▸ Work order
Please reproduce exactly the line that carries "- <Field />Formik과" and all remaining lines through the last line of the data, and write nothing else.

[Recorded data Boundary: Start]

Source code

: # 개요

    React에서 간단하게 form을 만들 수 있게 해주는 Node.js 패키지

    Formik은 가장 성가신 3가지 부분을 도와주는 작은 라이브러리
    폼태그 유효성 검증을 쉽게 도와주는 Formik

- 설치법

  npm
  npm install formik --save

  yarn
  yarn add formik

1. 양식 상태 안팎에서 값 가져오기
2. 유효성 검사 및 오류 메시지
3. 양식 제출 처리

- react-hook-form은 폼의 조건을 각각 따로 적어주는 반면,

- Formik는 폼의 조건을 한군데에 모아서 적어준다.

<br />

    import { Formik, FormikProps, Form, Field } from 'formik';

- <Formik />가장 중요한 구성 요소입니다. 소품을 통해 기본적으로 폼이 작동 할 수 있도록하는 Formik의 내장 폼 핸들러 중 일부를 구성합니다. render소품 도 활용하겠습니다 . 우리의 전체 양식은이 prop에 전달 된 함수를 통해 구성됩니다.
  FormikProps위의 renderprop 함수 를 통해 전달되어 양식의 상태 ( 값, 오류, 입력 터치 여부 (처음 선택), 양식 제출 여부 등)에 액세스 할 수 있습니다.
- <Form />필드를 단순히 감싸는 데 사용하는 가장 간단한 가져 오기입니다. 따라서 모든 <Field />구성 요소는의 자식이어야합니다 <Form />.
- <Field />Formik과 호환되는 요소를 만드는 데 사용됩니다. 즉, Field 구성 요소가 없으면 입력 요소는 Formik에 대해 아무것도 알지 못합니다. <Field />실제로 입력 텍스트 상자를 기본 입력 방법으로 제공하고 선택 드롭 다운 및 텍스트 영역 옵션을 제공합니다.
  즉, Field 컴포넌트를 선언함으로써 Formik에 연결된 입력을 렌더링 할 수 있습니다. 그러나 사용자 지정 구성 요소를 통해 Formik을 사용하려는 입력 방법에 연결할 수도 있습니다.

[Recorded data Boundary: End]

▸ Reply to the task
- <Field />Formik과 호환되는 요소를 만드는 데 사용됩니다. 즉, Field 구성 요소가 없으면 입력 요소는 Formik에 대해 아무것도 알지 못합니다. <Field />실제로 입력 텍스트 상자를 기본 입력 방법으로 제공하고 선택 드롭 다운 및 텍스트 영역 옵션을 제공합니다.
  즉, Field 컴포넌트를 선언함으로써 Formik에 연결된 입력을 렌더링 할 수 있습니다. 그러나 사용자 지정 구성 요소를 통해 Formik을 사용하려는 입력 방법에 연결할 수도 있습니다.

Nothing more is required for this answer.